Antonio Gamoneda

Antonio Gamoneda (Rafael Carralero) 2007. Madrid, Biblioteca Nacional de España.

Cette semaine, j’ai acheté chez Gibert Joseph la revue Europe du mois de mars (Georges Séféris-Gilles Ortlieb). J’y ai trouvé avec plaisir un cahier de création de dix pages avec les traductions des premiers poèmes d’Antonio Gamoneda. Prix Cervantes 2006, il aura 91 ans le 30 mai. La tierra y los labios a été écrit entre 1947 et 1953. Le poète avait entre 16 et 23 ans. Ces textes ont été publiés pour la première fois par Miguel Casado en 1987 (Edad Poesia 1947-1986. Cátedra, Letras Hispanicas). Edad réunissait les oeuvres composées jusqu’alors par Gamoneda.
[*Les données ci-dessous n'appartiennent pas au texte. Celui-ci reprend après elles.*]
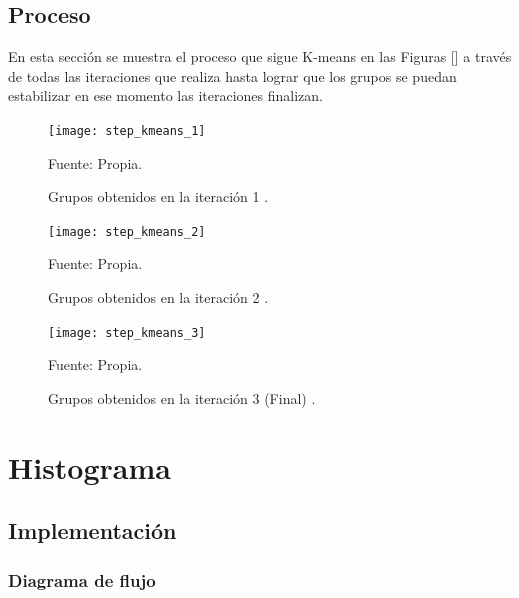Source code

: \subsection{Proceso}

En esta sección se muestra el proceso que sigue K-means en las Figuras [] a través de todas las iteraciones que realiza hasta lograr que los grupos se puedan estabilizar en ese momento las iteraciones finalizan.

\begin{figure}[ht]
	\begin{center}
		\texttt{[image: step\_kmeans\_1]}
	\end{center}
	\begin{center}
		\vskip -0.5cm
		\caption{\small{Grupos obtenidos en la iteración 1 .}}
		{\small{Fuente: Propia. }}
	\end{center}
\end{figure}

\begin{figure}[ht]
	\begin{center}
		\texttt{[image: step\_kmeans\_2]}
	\end{center}
	\begin{center}
		\vskip -0.5cm
		\caption{\small{Grupos obtenidos en la iteración 2 .}}
		{\small{Fuente: Propia. }}
	\end{center}
\end{figure}

\begin{figure}[ht]
	\begin{center}
		\texttt{[image: step\_kmeans\_3]}
	\end{center}
	\begin{center}
		\vskip -0.5cm
		\caption{\small{Grupos obtenidos en la iteración 3 (Final) .}}
		{\small{Fuente: Propia. }}
	\end{center}
\end{figure}


\section{Histograma}

\subsection{Implementación}

\subsubsection{Diagrama de flujo}

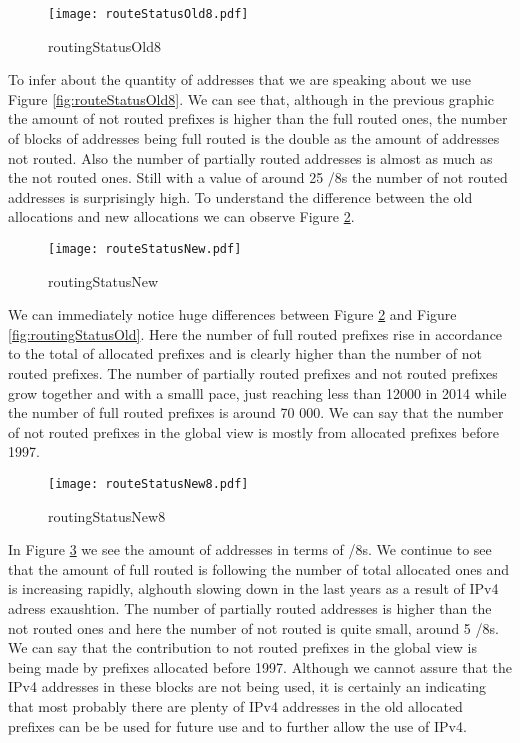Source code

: \documentclass[11pt,a4paper]{scrreprt}
\begin{document}
\begin{figure}[ht!]
\centering
\texttt{[image: routeStatusOld8.pdf]}
\caption{routingStatusOld8}
\label{fig:routingStatusOld8}
\end{figure}

To infer about the quantity of addresses that we are speaking about we use Figure \ref{fig:routeStatusOld8}. We can see that, although in the previous graphic the amount of not routed prefixes is higher than the full routed ones, the number of blocks of addresses being full routed is the double as the amount of addresses not routed. Also the number of partially routed addresses is almost as much as the not routed ones. Still with a value of around 25 /8s the number of not routed addresses is surprisingly high. To understand the difference between the old allocations and new allocations we can observe Figure \ref{fig:routingStatusNew}.

\begin{figure}[ht!]
\centering
\texttt{[image: routeStatusNew.pdf]}
\caption{routingStatusNew}
\label{fig:routingStatusNew}
\end{figure}

We can immediately notice huge differences between Figure \ref{fig:routingStatusNew} and Figure \ref{fig:routingStatusOld}. Here the number of full routed prefixes rise in accordance to the total of allocated prefixes and is clearly higher than the number of not routed prefixes. The number of partially routed prefixes and not routed prefixes grow together and with a smalll pace, just reaching less than 12000 in 2014 while the number of full routed prefixes is around 70 000. We can say that the number of not routed prefixes in the global view is mostly from allocated prefixes before 1997.


\begin{figure}[ht!]
\centering
\texttt{[image: routeStatusNew8.pdf]}
\caption{routingStatusNew8}
\label{fig:routingStatusNew8}
\end{figure}

In Figure \ref{fig:routingStatusNew8} we see the amount of addresses in terms of /8s. We continue to see that the amount of full routed is following the number of total allocated ones and is increasing rapidly, alghouth slowing down in the last years as a result of IPv4 adress exaushtion. The number of partially routed addresses is higher than the not routed ones and here the number of not routed is quite small, around 5 /8s. We can say that the contribution to not routed prefixes in the global view is being made by prefixes allocated before 1997. Although we cannot assure that the IPv4 addresses in these blocks are not being used, it is certainly an indicating that most probably there are plenty of IPv4 addresses in the old allocated prefixes can be be used for future use and to further allow the use of IPv4.
\end{document}
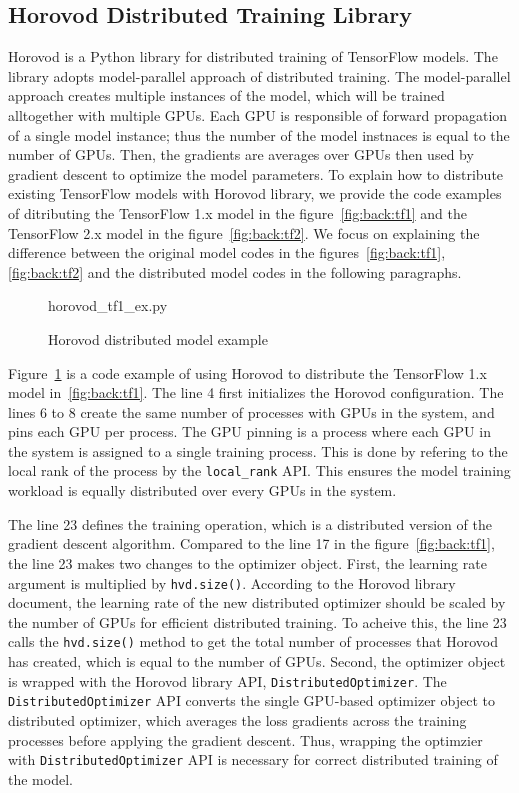 \subsection{Horovod Distributed Training Library}

Horovod is a Python library for distributed training of TensorFlow models.
The library adopts model-parallel approach of distributed training.
The model-parallel approach creates multiple instances of the model,
which will be trained alltogether with multiple GPUs.
Each GPU is responsible of forward propagation of a single model instance;
thus the number of the model instnaces is equal to the number of GPUs.
Then, the gradients are averages over GPUs then used by gradient descent
to optimize the model parameters. 
To explain how to distribute existing TensorFlow models with Horovod library,
we provide the code examples of ditributing 
the TensorFlow 1.x model in the figure~\ref{fig:back:tf1} and the TensorFlow
2.x model in the figure~\ref{fig:back:tf2}.
We focus on explaining the difference between the original model codes in
the figures~\ref{fig:back:tf1}, \ref{fig:back:tf2} and the distributed 
model codes in the following paragraphs.

\begin{figure}[ht!]
 
{horovod_tf1_ex.py}
  \caption{Horovod distributed model example}
\label{fig:back:hvd1} 
\end{figure}

Figure~\ref{fig:back:hvd1} is a code example of using Horovod to distribute
the TensorFlow 1.x model in~\ref{fig:back:tf1}.
The line 4 first initializes the Horovod configuration.
The lines 6 to 8 create the same number of processes with GPUs in the system,
and pins each GPU per process. 
The GPU pinning is a process where each GPU in the system is assigned to a 
single training process.
This is done by refering to the local rank of the process 
by the {\tt local\_rank} API.
This ensures the model training workload is equally distributed over
every GPUs in the system.

The line 23 defines the training operation, 
which is a distributed version of the gradient descent algorithm.
Compared to the line 17 in the figure~\ref{fig:back:tf1},
the line 23 makes two changes to the optimizer object.
First, the learning rate argument is multiplied by {\tt hvd.size()}.
According to the Horovod library document,
the learning rate of the new distributed optimizer 
should be scaled by the number of GPUs for efficient distributed training.
To acheive this, the line 23 calls the {\tt hvd.size()} method to
get the total number of processes that Horovod has created,
which is equal to the number of GPUs.
Second, the optimizer object is wrapped with the Horovod library API,
{\tt DistributedOptimizer}.
The {\tt DistributedOptimizer} API converts the single GPU-based optimizer 
object to distributed optimizer, which averages the loss gradients across the
training processes before applying the gradient descent.
Thus, wrapping the optimzier with {\tt DistributedOptimizer} API is necessary
for correct distributed training of the model.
Depuis, selon son habitude, il a réécrit un peu certains des poèmes pour la publication de Esta luz , Poesía reunida (1947–2004) ( Galaxia Gutenberg/Círculo de Lectores, 2004. Deuxième édition 2019). Ces traductions ont été réalisées par Laurence Breysse-Chanet, Professeur de littérature espagnole contemporaine, et ses étudiants de l’Université de Paris-Sorbonne.

J’en ai choisi cinq :

Te beberé el cabello
y cerraré los ojos.

Tú seguirás manando
tu cabello
turbio de besos.

1947

Je boirai tes cheveux
et fermerai les yeux.

Source tu seras toujours
de tes cheveux
troubles de baisers.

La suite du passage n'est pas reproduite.